Seasonal variations in day length trigger clear changes in the behavior, growth, food intake, and reproductive status of photoperiod-sensitive animals, such as Fischer 344 rats. However, there is little information about the effects of seasonal fluctuations in day length on glucose and lipid metabolisms and their underlying mechanisms in this model. To gain knowledge on these issues, three groups of male Fischer 344 rats were fed with a standard diet and exposed to different photoperiods for 14 weeks: normal photoperiod (L12, 12 h light/day), long photoperiod (L18, 18 h light/day), and short photoperiod (L6, 6 h light/day). A multivariate analysis carried out with 239 biometric, serum, hepatic and skeletal muscle parameters revealed a clear separation among the three groups.

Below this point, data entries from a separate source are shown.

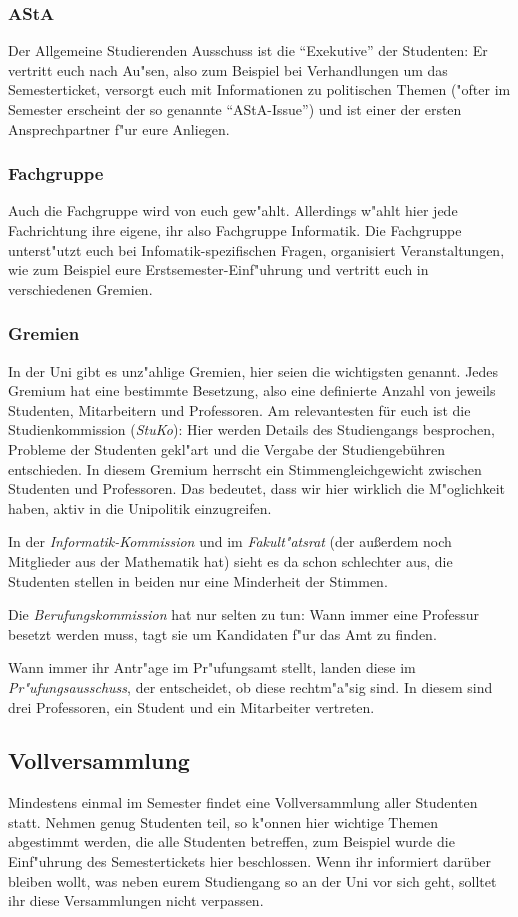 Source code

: \subsubsection*{AStA}
Der Allgemeine Studierenden Ausschuss ist die "`Exekutive"' der Studenten:
Er vertritt euch nach Au"sen, also zum Beispiel bei Verhandlungen um das Semesterticket, versorgt euch mit Informationen zu politischen Themen ("ofter im Semester erscheint der so genannte "`AStA-Issue"') und ist einer der ersten Ansprechpartner f"ur eure Anliegen.
\subsubsection*{Fachgruppe}
Auch die Fachgruppe wird von euch gew"ahlt.
Allerdings w"ahlt hier jede Fachrichtung ihre eigene, ihr also Fachgruppe Informatik.
Die Fachgruppe unterst"utzt euch bei Infomatik-spezifischen Fragen, organisiert Veranstaltungen, wie zum Beispiel eure Erstsemester-Einf"uhrung und vertritt euch in verschiedenen Gremien.
\subsubsection*{Gremien}
In der Uni gibt es unz"ahlige Gremien, hier seien die wichtigsten genannt.
Jedes Gremium hat eine bestimmte Besetzung, also eine definierte Anzahl von jeweils Studenten, Mitarbeitern und Professoren.
Am relevantesten für euch ist die Studienkommission (\emph{StuKo}):
Hier werden Details des Studiengangs besprochen, Probleme der Studenten gekl"art und die Vergabe der Studiengebühren entschieden.
In diesem Gremium herrscht ein Stimmengleichgewicht zwischen Studenten und Professoren.
Das bedeutet, dass wir hier wirklich die M"oglichkeit haben, aktiv in die Unipolitik einzugreifen.

In der \emph{Informatik-Kommission} und im \emph{Fakult"atsrat} (der außerdem noch Mitglieder aus der Mathematik hat) sieht es da schon schlechter aus, die Studenten stellen in beiden nur eine Minderheit der Stimmen.

Die \emph{Berufungskommission} hat nur selten zu tun:
Wann immer eine Professur besetzt werden muss, tagt sie um Kandidaten f"ur das Amt zu finden.

Wann immer ihr Antr"age im Pr"ufungsamt stellt, landen diese im \emph{Pr"ufungsausschuss}, der entscheidet, ob diese rechtm"a"sig sind.
In diesem sind drei Professoren, ein Student und ein Mitarbeiter vertreten.

\subsection*{Vollversammlung}
Mindestens einmal im Semester findet eine Vollversammlung aller Studenten statt.
Nehmen genug Studenten teil, so k"onnen hier wichtige Themen abgestimmt werden, die alle Studenten betreffen, zum Beispiel wurde die Einf"uhrung des Semestertickets hier beschlossen.
Wenn ihr informiert darüber bleiben wollt, was neben eurem Studiengang so an der Uni vor sich geht, solltet ihr diese Versammlungen nicht verpassen.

Compared with L12 rats, L6 animals displayed a marked alteration of glucose homeostasis and fatty acid uptake and oxidation, which were evidenced by the following observations: (1) increased circulating levels of glucose and non-esterified fatty acids; (2) a sharp down-regulation of the phosphorylated Akt2 levels, a downstream post-receptor target of insulin, in both the soleus and gastrocnemius muscles; (3) decreased expression in the soleus muscle of the glucose metabolism-related microRNA-194 and lower mRNA levels of the genes involved in glucose metabolism (Irs1, soleus, and Glut2, liver), ß-oxidation (Had and Cpt1ß, soleus) and fatty acid transport (Cd36, soleus, and liver). L18 animals also displayed higher blood glucose levels than L12 rats and profound changes in other glucose and lipid metabolism-related parameters in the blood, liver, and skeletal muscles. However, the mechanisms that account for the observed effects were less evident than those reported in L6 animals. In conclusion, exposure to different photoperiods strongly modulated glucose and lipid metabolisms in normoweight rats. These findings emphasize the relevance of circannual rhythms in metabolic homeostasis regulation and suggest that Fischer 344 rats are a promising animal model with which to study glucose- and lipid-related pathologies that are influenced by seasonal variations, such as obesity, cardiovascular disease and seasonal affective disorder.